EXERCISE OBJECTIVE:
Retype, word for word, every line from the one holding "This functionality includes" through the one holding "Therefore, for Solidity, we" in the entries below, both included, and only those lines.

EXERCISE MATERIALS:
>>>
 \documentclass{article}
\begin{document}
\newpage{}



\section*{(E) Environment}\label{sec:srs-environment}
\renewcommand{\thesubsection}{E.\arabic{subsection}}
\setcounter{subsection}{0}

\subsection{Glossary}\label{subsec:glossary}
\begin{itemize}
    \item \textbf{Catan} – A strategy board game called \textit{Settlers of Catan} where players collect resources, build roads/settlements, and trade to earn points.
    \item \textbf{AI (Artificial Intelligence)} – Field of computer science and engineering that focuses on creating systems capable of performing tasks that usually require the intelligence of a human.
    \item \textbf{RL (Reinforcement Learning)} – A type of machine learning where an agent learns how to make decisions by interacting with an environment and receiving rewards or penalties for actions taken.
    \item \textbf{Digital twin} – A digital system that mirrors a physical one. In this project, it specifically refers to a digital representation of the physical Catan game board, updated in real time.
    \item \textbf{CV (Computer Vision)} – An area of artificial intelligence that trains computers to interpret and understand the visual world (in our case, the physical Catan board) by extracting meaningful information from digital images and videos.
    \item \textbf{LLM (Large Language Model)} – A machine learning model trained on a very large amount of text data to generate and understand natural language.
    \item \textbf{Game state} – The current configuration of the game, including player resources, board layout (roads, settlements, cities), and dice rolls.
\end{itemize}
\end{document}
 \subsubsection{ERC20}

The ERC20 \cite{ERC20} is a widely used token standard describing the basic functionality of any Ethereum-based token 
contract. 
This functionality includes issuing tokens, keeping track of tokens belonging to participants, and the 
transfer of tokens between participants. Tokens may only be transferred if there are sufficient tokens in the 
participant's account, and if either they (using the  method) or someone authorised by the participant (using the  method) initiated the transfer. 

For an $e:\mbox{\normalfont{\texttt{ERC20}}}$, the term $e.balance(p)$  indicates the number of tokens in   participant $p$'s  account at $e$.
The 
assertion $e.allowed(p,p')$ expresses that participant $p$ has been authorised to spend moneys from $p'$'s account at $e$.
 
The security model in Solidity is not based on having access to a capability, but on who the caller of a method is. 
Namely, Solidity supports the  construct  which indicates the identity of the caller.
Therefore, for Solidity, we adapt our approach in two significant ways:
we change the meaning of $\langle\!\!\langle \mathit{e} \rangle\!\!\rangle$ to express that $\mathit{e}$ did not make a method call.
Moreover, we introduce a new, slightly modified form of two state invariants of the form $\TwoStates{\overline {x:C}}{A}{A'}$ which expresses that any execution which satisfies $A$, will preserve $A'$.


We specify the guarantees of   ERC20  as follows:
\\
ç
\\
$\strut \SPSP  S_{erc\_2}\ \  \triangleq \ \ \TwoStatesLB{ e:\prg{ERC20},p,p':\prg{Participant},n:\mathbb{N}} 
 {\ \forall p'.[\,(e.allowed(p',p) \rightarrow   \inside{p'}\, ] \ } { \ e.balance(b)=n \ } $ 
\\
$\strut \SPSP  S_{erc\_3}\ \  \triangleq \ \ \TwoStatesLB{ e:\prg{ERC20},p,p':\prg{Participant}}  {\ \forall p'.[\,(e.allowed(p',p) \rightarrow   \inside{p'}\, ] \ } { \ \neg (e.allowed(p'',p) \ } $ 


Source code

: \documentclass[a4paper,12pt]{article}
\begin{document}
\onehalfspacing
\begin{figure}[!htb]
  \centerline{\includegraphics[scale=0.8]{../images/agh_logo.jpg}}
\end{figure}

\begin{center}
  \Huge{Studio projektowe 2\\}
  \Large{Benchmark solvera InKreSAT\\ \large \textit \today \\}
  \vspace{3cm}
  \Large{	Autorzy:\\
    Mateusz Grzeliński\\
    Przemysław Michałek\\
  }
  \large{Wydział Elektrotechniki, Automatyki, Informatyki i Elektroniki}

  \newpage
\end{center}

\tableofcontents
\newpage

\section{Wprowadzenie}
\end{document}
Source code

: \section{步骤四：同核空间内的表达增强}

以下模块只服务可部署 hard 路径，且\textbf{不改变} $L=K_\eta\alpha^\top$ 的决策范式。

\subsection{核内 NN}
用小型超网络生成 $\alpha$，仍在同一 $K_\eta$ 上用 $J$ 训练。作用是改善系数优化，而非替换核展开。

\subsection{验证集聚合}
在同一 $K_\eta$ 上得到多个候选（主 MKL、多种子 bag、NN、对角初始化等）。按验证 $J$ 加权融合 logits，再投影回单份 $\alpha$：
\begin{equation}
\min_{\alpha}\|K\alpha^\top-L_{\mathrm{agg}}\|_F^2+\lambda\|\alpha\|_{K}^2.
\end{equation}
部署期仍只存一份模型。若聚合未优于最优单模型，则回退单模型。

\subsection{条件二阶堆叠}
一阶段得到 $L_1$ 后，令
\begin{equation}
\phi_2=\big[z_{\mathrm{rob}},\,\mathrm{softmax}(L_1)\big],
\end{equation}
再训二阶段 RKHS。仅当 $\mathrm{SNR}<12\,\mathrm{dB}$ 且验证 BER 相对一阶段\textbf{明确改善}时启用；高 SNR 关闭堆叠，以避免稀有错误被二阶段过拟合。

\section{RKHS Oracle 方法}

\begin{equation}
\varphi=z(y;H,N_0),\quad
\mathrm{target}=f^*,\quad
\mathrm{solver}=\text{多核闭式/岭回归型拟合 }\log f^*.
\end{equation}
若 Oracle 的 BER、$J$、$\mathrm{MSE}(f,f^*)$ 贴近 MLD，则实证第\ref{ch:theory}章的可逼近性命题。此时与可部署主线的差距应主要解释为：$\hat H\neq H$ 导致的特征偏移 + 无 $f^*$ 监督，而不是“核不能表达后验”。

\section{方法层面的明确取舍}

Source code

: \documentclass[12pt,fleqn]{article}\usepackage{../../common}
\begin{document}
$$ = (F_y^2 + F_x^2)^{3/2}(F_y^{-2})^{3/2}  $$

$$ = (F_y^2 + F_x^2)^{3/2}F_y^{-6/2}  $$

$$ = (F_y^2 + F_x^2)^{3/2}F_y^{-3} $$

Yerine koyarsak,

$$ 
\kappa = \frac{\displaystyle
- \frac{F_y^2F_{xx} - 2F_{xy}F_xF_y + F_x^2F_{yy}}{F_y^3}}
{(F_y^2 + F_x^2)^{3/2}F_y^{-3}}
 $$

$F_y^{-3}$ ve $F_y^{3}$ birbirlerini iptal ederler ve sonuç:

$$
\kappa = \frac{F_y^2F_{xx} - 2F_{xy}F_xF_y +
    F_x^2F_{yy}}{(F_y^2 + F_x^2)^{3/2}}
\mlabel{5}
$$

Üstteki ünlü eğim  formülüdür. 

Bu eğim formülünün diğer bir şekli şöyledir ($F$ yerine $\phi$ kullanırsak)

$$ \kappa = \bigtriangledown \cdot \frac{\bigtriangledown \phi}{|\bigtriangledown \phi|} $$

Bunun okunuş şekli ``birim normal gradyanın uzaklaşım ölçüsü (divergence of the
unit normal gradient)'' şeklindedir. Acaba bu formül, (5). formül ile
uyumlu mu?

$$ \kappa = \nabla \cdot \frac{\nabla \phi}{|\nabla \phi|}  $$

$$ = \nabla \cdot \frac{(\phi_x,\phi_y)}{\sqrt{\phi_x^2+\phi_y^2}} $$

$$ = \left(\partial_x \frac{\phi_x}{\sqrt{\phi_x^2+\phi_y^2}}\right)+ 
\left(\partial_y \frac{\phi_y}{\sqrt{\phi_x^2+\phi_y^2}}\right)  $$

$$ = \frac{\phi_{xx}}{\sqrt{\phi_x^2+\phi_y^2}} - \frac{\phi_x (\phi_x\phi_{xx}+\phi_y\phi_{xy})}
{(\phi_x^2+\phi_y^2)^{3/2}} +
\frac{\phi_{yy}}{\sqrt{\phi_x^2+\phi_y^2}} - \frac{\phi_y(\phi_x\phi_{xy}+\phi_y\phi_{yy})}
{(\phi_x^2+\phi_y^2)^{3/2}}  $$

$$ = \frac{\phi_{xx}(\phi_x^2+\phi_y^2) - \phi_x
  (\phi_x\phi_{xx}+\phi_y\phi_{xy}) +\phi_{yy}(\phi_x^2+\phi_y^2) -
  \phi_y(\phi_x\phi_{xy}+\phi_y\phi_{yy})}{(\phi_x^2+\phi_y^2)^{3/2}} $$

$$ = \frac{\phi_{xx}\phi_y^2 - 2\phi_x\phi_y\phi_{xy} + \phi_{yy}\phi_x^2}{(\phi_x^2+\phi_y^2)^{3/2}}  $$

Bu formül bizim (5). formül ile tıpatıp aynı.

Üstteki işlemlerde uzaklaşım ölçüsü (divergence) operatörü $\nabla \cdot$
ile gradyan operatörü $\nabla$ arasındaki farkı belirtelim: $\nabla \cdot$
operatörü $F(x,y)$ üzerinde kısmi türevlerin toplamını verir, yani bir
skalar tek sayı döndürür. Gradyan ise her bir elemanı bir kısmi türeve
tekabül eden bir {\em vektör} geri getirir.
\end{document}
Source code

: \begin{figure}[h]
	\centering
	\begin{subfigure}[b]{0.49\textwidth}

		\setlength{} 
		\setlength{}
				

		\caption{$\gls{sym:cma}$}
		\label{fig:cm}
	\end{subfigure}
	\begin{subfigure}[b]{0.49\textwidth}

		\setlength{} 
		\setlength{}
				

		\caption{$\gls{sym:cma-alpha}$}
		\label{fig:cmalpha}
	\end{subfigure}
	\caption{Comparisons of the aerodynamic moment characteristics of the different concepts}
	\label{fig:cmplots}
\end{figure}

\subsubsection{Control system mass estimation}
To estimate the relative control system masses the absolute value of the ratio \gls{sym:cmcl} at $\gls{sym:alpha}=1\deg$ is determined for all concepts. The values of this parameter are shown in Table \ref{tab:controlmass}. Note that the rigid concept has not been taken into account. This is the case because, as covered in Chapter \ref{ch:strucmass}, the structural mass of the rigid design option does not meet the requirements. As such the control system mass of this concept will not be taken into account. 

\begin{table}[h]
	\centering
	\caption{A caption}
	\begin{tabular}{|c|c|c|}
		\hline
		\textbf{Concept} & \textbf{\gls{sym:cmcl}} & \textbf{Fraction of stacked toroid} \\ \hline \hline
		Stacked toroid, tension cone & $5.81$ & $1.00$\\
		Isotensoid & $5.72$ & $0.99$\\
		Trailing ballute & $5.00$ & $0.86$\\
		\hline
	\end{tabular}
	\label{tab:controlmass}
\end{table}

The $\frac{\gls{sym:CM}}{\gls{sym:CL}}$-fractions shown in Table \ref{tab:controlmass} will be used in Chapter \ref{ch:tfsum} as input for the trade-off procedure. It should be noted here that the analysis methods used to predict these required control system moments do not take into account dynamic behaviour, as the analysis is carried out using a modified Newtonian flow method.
<<<
WRITTEN SOLUTION:
This functionality includes issuing tokens, keeping track of tokens belonging to participants, and the 
transfer of tokens between participants. Tokens may only be transferred if there are sufficient tokens in the 
participant's account, and if either they (using the  method) or someone authorised by the participant (using the  method) initiated the transfer. 

For an $e:\mbox{\normalfont{\texttt{ERC20}}}$, the term $e.balance(p)$  indicates the number of tokens in   participant $p$'s  account at $e$.
The 
assertion $e.allowed(p,p')$ expresses that participant $p$ has been authorised to spend moneys from $p'$'s account at $e$.
 
The security model in Solidity is not based on having access to a capability, but on who the caller of a method is. 
Namely, Solidity supports the  construct  which indicates the identity of the caller.
Therefore, for Solidity, we adapt our approach in two significant ways:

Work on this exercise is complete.